- [INFORMATION SUPPLIED]

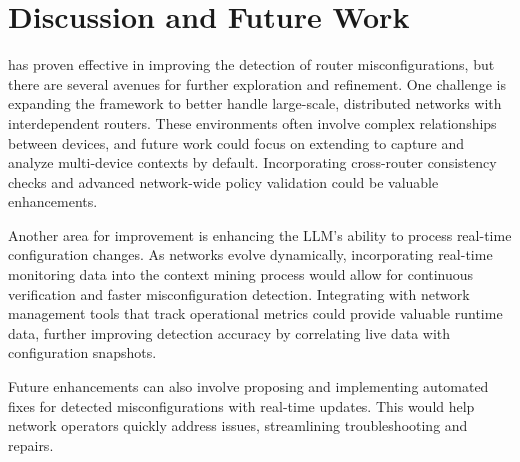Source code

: \section{Discussion and Future Work}
\label{sec:future}

\sysname{} has proven effective in improving the detection of router misconfigurations, but there are several avenues for further exploration and refinement. One challenge is expanding the framework to better handle large-scale, distributed networks with interdependent routers. These environments often involve complex relationships between devices, and future work could focus on extending \sysname{} to capture and analyze multi-device contexts by default. Incorporating cross-router consistency checks and advanced network-wide policy validation could be valuable enhancements.

Another area for improvement is enhancing the LLM's ability to process real-time configuration changes. As networks evolve dynamically, incorporating real-time monitoring data into the context mining process would allow for continuous verification and faster misconfiguration detection. Integrating \sysname{} with network management tools that track operational metrics could provide valuable runtime data, further improving detection accuracy by correlating live data with configuration snapshots.

Future enhancements can also involve proposing and implementing automated fixes for detected misconfigurations with real-time updates. This would help network operators quickly address issues, streamlining troubleshooting and repairs.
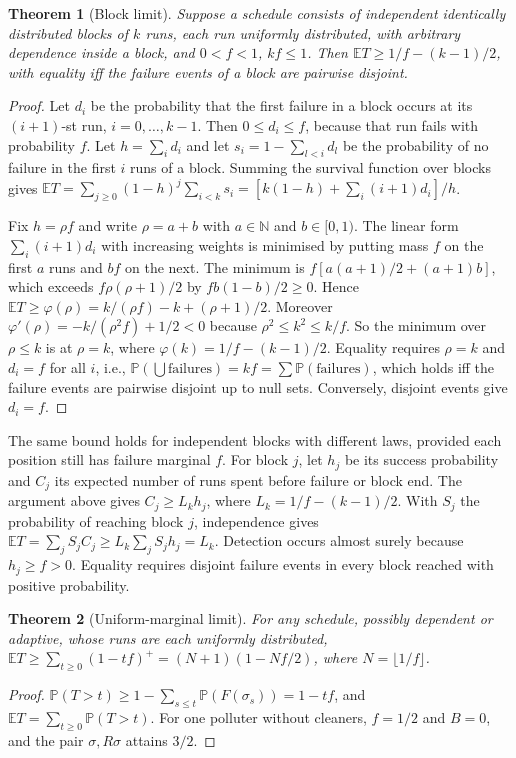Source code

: \documentclass[11pt,a4paper]{article}
\newtheorem{theorem}{Theorem}[section]
\theoremstyle{definition}\newtheorem{definition}[theorem]{Definition}
\theoremstyle{remark}\newtheorem{remark}[theorem]{Remark}
\newcommand{\E}{\mathbb E}
\newcommand{\Prb}{\mathbb P}
\theoremstyle{definition}\newtheorem{xexample}[xtheorem]{Example}\theoremstyle{plain}
\begin{document}
\begin{theorem}[Block limit]
Suppose a schedule consists of independent identically distributed blocks of $k$ runs, each run uniformly distributed, with arbitrary dependence inside a block, and $0<f<1$, $kf\le1$. Then $\E T\ge1/f-(k-1)/2$, with equality iff the failure events of a block are pairwise disjoint.
\end{theorem}
\begin{proof}
Let $d_i$ be the probability that the first failure in a block occurs at its $(i{+}1)$-st run, $i=0,\dots,k-1$. Then $0\le d_i\le f$, because that run fails with probability $f$. Let $h=\sum_i d_i$ and let $s_i=1-\sum_{l<i}d_l$ be the probability of no failure in the first $i$ runs of a block. Summing the survival function over blocks gives $\E T=\sum_{j\ge0}(1-h)^j\sum_{i<k}s_i=[k(1-h)+\sum_i(i+1)d_i]/h$.

Fix $h=\rho f$ and write $\rho=a+b$ with $a\in\mathbb N$ and $b\in[0,1)$. The linear form $\sum_i(i+1)d_i$ with increasing weights is minimised by putting mass $f$ on the first $a$ runs and $bf$ on the next. The minimum is $f[a(a+1)/2+(a+1)b]$, which exceeds $f\rho(\rho+1)/2$ by $fb(1-b)/2\ge0$. Hence $\E T\ge\varphi(\rho)=k/(\rho f)-k+(\rho+1)/2$. Moreover $\varphi'(\rho)=-k/(\rho^2f)+1/2<0$ because $\rho^2\le k^2\le k/f$. So the minimum over $\rho\le k$ is at $\rho=k$, where $\varphi(k)=1/f-(k-1)/2$. Equality requires $\rho=k$ and $d_i=f$ for all $i$, i.e., $\Prb(\bigcup\text{failures})=kf=\sum\Prb(\text{failures})$, which holds iff the failure events are pairwise disjoint up to null sets. Conversely, disjoint events give $d_i=f$.
\end{proof}

The same bound holds for independent blocks with different laws, provided each position still has failure marginal $f$. For block $j$, let $h_j$ be its success probability and $C_j$ its expected number of runs spent before failure or block end. The argument above gives $C_j\ge L_k h_j$, where $L_k=1/f-(k-1)/2$. With $S_j$ the probability of reaching block $j$, independence gives $\E T=\sum_j S_jC_j\ge L_k\sum_j S_jh_j=L_k$. Detection occurs almost surely because $h_j\ge f>0$. Equality requires disjoint failure events in every block reached with positive probability.

\begin{theorem}[Uniform-marginal limit]
For any schedule, possibly dependent or adaptive, whose runs are each uniformly distributed, $\E T\ge\sum_{t\ge0}(1-tf)^+=(N+1)(1-Nf/2)$, where $N=\lfloor1/f\rfloor$.
\end{theorem}
\begin{proof}
$\Prb(T>t)\ge1-\sum_{s\le t}\Prb(F(\sigma_s))=1-tf$, and $\E T=\sum_{t\ge0}\Prb(T>t)$. For one polluter without cleaners, $f=1/2$ and $B=0$, and the pair $\sigma,R\sigma$ attains $3/2$.
\end{proof}
\end{document}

- [WORK REQUIRED] Please go through the entries and show every line with the word "section".

- [RESULT BELOW]
: \section{Discussion and Future Work}
\newtheorem{theorem}{Theorem}[section]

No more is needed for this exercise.